** SUPPLIED DATA **

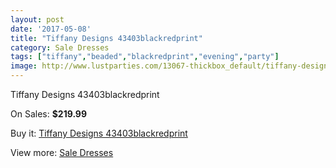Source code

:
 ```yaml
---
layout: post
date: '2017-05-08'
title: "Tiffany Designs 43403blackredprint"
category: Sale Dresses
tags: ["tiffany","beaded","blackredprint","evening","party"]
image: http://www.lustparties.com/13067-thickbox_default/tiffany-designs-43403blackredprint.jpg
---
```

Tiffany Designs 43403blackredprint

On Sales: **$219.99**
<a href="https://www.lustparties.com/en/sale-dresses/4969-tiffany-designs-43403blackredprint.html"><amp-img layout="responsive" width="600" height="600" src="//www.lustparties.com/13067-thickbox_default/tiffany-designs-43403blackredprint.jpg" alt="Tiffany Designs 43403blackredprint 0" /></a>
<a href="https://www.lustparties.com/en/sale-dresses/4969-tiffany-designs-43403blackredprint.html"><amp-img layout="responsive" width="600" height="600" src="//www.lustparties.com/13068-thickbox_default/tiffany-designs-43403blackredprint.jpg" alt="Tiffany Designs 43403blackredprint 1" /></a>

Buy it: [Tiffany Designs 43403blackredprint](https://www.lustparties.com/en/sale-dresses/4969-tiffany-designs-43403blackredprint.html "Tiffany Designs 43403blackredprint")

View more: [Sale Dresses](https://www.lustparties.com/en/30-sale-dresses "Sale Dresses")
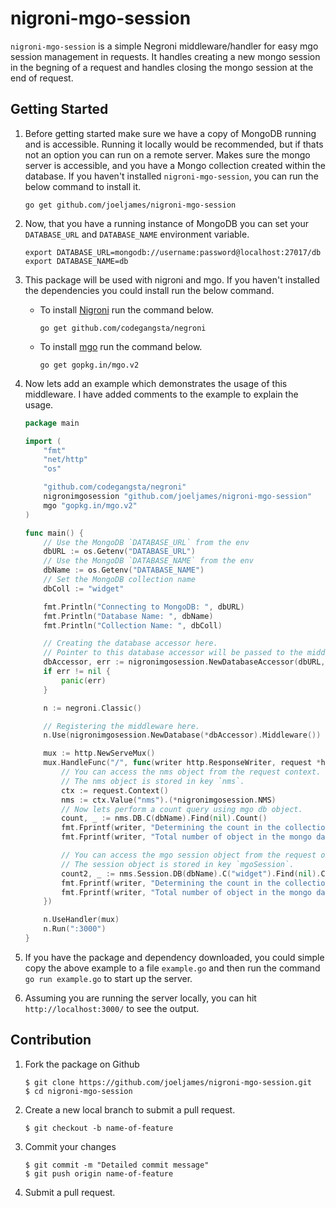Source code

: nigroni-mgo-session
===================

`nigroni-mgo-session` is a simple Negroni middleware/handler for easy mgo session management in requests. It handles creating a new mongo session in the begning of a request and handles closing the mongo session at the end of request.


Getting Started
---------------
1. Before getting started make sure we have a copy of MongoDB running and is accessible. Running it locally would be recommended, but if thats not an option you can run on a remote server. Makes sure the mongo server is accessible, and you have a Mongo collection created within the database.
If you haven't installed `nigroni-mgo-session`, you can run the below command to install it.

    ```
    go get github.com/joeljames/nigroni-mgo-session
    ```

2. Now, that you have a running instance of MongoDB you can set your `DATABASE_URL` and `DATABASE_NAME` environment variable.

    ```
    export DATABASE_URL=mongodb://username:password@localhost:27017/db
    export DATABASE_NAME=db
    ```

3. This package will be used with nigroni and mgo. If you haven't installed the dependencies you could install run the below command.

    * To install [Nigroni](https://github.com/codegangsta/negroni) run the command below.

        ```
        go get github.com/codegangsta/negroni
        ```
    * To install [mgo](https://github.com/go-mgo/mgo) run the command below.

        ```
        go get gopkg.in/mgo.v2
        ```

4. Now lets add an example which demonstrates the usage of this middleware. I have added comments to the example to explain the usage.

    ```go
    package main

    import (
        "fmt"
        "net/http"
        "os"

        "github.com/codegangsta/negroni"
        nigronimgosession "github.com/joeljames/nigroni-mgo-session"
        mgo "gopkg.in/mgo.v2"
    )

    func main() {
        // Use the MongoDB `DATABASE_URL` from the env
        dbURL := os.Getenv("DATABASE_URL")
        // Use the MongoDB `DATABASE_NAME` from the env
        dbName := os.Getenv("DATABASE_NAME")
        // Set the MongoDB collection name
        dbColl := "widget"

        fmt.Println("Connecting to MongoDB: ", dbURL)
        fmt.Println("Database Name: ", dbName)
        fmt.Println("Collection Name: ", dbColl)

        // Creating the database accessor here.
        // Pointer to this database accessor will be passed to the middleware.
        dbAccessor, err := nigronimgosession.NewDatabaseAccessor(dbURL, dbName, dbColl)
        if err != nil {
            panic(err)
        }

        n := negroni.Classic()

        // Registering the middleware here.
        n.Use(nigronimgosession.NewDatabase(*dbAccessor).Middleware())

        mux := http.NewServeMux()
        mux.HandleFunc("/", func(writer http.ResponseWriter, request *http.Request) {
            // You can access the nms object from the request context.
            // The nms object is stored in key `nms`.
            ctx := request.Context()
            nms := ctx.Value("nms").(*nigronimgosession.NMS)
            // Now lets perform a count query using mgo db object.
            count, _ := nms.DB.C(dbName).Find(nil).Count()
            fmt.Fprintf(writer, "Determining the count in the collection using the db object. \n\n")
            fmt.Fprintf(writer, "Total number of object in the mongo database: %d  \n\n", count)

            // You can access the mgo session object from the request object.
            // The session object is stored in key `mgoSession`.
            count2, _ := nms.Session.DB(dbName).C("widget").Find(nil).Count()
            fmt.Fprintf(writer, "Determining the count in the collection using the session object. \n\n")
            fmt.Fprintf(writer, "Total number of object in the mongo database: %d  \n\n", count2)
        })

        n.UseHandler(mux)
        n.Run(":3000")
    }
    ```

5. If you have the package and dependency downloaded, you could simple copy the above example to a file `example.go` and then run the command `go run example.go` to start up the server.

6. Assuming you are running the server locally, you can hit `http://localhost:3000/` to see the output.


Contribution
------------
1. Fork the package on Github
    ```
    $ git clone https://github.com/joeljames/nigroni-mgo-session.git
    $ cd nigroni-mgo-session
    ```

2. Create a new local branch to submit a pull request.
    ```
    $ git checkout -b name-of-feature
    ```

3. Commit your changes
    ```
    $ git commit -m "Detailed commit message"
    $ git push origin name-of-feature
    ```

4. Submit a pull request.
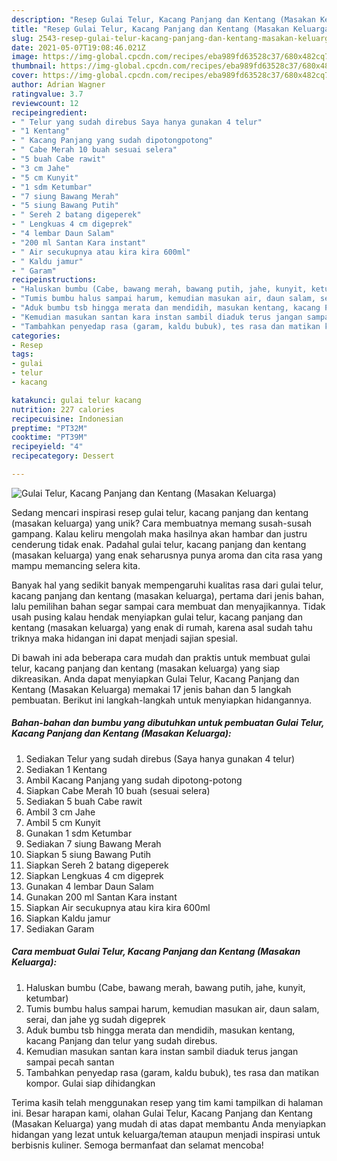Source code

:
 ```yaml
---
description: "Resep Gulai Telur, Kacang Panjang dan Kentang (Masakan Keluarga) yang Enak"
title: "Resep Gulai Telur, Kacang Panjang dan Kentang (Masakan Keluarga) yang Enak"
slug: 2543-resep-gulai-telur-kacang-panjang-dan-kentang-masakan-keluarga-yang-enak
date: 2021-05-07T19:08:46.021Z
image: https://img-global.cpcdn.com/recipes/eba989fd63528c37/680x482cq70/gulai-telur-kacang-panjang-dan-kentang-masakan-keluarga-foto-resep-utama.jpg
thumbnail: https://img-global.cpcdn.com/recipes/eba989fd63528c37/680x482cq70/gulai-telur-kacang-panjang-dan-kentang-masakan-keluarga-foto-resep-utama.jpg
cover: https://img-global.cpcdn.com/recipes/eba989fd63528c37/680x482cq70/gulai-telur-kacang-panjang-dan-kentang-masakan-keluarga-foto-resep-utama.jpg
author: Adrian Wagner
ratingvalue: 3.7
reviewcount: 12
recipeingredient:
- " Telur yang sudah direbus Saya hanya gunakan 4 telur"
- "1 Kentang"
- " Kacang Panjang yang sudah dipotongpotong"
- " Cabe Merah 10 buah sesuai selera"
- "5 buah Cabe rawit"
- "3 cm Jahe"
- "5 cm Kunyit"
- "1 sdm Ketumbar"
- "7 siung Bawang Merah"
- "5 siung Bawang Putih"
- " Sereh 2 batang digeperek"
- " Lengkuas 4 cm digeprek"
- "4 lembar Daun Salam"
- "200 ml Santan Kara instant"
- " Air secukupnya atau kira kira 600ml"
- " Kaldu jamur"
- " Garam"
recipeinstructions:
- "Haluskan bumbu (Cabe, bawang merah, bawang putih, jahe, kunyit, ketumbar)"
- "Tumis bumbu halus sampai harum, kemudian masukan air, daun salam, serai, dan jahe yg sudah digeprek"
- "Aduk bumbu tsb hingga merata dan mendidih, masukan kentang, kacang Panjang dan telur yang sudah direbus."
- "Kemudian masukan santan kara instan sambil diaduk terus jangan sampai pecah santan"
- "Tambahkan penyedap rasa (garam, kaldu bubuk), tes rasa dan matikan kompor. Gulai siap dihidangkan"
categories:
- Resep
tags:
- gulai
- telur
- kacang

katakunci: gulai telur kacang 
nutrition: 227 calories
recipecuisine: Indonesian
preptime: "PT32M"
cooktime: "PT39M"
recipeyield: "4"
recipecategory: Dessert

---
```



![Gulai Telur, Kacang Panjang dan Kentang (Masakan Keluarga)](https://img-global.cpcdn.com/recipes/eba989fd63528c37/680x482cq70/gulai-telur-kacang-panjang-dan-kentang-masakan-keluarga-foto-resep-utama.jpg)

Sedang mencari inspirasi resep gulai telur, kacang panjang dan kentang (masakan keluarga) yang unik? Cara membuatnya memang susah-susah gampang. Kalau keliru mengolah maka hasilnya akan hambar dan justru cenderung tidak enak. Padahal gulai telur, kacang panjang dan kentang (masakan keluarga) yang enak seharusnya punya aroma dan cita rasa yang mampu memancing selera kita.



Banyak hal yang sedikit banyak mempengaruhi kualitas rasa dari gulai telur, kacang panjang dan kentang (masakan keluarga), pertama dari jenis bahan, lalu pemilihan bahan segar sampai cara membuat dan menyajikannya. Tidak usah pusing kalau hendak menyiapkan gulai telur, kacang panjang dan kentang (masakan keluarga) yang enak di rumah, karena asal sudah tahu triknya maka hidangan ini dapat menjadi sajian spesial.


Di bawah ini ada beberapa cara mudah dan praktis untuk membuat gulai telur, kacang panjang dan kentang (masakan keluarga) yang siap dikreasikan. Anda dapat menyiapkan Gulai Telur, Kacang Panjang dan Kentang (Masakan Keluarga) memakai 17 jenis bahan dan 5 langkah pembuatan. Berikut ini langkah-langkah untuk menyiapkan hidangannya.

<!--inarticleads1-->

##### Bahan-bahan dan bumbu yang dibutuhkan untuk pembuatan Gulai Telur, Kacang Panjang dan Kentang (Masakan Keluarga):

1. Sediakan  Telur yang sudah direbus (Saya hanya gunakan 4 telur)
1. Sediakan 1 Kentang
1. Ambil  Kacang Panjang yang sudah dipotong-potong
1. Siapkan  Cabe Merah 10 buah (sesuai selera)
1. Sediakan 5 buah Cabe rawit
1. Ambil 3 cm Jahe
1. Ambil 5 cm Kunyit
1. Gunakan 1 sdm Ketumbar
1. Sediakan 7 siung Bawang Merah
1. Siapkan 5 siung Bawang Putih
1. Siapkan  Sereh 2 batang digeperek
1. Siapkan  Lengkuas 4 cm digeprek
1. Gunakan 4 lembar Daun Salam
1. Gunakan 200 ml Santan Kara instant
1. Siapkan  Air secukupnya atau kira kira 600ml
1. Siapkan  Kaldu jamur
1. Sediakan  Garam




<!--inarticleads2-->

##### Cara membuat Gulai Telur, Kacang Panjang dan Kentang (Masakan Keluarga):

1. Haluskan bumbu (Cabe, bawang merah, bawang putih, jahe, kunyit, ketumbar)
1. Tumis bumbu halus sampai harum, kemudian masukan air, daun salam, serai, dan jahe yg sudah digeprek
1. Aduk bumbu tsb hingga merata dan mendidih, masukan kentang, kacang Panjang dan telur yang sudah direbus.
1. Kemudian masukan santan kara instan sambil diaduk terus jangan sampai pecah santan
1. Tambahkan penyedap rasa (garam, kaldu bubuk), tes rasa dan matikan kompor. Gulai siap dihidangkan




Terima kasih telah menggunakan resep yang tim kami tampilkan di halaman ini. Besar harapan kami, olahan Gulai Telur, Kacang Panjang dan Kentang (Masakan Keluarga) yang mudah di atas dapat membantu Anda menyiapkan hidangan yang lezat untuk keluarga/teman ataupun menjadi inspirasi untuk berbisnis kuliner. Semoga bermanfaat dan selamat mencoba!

** WHAT IS REQUIRED **
Report every line of the preceding listing where the string "harum" occurs.

** FINISHED TASK **
- "Tumis bumbu halus sampai harum, kemudian masukan air, daun salam, serai, dan jahe yg sudah digeprek"
1. Tumis bumbu halus sampai harum, kemudian masukan air, daun salam, serai, dan jahe yg sudah digeprek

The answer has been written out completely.